§ RECORDS PROVIDED
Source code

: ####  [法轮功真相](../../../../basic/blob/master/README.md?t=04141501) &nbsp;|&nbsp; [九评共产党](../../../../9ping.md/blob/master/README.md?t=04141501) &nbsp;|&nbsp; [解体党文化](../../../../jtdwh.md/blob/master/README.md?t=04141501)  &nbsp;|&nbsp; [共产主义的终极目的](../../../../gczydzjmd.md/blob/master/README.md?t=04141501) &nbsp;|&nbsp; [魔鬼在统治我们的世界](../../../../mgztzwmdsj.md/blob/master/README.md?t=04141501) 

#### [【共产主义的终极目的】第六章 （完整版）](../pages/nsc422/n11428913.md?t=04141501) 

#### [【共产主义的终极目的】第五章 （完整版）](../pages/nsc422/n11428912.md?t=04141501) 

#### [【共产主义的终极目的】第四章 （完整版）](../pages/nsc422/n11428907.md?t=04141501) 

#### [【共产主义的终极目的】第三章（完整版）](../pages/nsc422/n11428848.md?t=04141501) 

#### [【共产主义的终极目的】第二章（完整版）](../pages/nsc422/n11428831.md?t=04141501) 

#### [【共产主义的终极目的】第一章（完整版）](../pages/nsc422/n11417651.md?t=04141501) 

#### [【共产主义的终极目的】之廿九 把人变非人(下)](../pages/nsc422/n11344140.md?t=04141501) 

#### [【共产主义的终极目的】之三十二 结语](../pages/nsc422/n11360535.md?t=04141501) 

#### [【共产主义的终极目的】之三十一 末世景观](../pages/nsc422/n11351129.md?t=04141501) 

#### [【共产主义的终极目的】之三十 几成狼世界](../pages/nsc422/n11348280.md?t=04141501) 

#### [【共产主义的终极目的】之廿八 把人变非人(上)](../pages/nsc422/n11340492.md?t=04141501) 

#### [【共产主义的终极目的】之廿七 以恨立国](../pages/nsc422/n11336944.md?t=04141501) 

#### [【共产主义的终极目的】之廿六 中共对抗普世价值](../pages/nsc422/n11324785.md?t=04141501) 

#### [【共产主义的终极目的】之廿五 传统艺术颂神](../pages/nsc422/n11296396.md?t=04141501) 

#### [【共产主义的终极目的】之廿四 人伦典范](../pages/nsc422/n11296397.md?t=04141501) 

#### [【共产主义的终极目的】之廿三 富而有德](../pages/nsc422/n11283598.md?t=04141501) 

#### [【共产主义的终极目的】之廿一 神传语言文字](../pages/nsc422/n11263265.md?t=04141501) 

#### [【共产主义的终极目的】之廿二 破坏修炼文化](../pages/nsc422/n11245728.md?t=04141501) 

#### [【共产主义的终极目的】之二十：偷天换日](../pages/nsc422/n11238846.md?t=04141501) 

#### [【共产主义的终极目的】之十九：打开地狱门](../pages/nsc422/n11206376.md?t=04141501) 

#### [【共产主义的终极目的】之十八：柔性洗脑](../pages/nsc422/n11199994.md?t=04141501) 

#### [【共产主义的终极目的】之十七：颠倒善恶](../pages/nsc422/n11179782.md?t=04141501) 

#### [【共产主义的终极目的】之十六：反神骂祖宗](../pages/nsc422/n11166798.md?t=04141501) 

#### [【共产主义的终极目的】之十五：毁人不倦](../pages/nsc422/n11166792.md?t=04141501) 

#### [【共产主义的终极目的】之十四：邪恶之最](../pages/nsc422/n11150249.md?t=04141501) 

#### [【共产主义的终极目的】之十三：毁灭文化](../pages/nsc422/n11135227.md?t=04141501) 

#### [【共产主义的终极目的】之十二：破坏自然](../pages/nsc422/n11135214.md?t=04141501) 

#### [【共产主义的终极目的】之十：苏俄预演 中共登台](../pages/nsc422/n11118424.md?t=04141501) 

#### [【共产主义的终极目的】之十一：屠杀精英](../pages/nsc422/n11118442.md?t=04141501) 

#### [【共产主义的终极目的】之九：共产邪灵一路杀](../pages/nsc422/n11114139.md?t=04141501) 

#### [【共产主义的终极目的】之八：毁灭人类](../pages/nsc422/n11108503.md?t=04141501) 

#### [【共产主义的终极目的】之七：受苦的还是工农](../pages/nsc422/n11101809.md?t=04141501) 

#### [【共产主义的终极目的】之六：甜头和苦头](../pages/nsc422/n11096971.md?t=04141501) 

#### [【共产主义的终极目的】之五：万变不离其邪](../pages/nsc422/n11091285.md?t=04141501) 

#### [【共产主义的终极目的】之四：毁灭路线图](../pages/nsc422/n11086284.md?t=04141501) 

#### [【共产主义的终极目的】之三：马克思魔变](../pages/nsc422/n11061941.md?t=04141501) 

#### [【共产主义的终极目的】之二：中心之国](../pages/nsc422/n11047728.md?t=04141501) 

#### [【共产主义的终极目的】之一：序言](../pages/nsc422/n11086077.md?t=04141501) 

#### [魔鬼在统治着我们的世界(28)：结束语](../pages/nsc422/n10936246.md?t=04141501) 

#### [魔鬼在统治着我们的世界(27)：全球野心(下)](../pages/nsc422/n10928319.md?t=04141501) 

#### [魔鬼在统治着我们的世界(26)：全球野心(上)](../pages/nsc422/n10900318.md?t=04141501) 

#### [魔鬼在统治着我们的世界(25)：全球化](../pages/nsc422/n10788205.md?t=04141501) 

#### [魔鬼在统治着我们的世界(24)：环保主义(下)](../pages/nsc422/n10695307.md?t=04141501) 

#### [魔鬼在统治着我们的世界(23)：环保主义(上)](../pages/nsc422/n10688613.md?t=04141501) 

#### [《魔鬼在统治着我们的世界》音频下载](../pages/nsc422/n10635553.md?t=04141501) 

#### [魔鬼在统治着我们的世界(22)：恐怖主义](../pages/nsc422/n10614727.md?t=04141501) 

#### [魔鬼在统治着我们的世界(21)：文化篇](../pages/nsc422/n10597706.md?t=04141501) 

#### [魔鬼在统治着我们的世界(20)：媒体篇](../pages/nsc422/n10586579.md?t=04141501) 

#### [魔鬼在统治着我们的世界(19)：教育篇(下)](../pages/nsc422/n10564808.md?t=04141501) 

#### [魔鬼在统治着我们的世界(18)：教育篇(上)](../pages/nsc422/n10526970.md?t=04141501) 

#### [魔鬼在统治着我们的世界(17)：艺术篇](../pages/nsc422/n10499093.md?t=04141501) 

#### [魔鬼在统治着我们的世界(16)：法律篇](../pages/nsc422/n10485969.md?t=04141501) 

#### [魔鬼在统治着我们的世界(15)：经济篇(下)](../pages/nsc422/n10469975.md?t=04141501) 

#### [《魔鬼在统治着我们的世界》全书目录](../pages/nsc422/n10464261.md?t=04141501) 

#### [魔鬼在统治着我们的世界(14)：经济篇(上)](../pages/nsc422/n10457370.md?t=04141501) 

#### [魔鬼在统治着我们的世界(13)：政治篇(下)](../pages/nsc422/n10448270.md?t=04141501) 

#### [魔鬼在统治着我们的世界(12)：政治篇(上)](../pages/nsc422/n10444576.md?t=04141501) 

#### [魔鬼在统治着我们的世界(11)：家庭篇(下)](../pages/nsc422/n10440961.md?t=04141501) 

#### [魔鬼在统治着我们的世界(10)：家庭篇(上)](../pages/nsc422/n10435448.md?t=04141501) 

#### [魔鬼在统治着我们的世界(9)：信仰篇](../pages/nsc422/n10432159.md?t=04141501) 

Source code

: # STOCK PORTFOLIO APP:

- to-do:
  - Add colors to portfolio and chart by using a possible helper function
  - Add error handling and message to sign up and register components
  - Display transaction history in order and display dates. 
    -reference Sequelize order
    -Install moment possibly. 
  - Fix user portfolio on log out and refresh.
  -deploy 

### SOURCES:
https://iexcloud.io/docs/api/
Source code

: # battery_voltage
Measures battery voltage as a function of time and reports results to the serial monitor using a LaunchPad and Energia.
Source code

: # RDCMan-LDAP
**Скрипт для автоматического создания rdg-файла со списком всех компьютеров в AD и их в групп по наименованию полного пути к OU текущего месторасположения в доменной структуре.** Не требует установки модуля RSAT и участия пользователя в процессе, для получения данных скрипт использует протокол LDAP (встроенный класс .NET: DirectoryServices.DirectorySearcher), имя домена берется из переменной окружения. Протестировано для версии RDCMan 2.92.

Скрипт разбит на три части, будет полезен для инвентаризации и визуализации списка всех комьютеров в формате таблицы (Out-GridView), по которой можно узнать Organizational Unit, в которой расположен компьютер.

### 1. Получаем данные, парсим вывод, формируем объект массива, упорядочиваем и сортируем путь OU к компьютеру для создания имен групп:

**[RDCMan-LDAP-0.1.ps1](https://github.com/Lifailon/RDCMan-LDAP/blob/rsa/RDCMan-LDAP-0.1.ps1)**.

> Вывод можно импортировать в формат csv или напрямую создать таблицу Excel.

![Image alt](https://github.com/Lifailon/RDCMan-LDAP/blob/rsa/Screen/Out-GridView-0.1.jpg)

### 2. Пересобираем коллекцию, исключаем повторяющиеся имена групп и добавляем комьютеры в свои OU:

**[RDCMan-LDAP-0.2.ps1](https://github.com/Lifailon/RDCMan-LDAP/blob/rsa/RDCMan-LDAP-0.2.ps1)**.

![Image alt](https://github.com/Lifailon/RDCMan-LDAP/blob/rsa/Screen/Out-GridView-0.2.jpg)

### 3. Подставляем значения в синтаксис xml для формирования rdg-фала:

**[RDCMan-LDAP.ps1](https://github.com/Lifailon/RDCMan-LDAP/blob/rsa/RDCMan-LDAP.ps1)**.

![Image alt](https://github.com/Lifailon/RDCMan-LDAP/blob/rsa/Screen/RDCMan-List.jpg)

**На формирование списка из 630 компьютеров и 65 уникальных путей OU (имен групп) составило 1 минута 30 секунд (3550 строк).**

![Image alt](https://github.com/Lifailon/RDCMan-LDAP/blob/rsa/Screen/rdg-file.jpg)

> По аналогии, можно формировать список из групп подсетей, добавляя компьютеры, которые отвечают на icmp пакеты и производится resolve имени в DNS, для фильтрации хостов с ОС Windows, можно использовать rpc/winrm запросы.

§ WHAT TO WORK ON
From the records above, transcribe without alteration every line from the one with "#### [【共产主义的终极目的】之十二" to the one with "#### [【共产主义的终极目的】之八：", inclusive.

§ RESULT OF THE TASK
#### [【共产主义的终极目的】之十二：破坏自然](../pages/nsc422/n11135214.md?t=04141501) 

#### [【共产主义的终极目的】之十：苏俄预演 中共登台](../pages/nsc422/n11118424.md?t=04141501) 

#### [【共产主义的终极目的】之十一：屠杀精英](../pages/nsc422/n11118442.md?t=04141501) 

#### [【共产主义的终极目的】之九：共产邪灵一路杀](../pages/nsc422/n11114139.md?t=04141501) 

#### [【共产主义的终极目的】之八：毁灭人类](../pages/nsc422/n11108503.md?t=04141501) 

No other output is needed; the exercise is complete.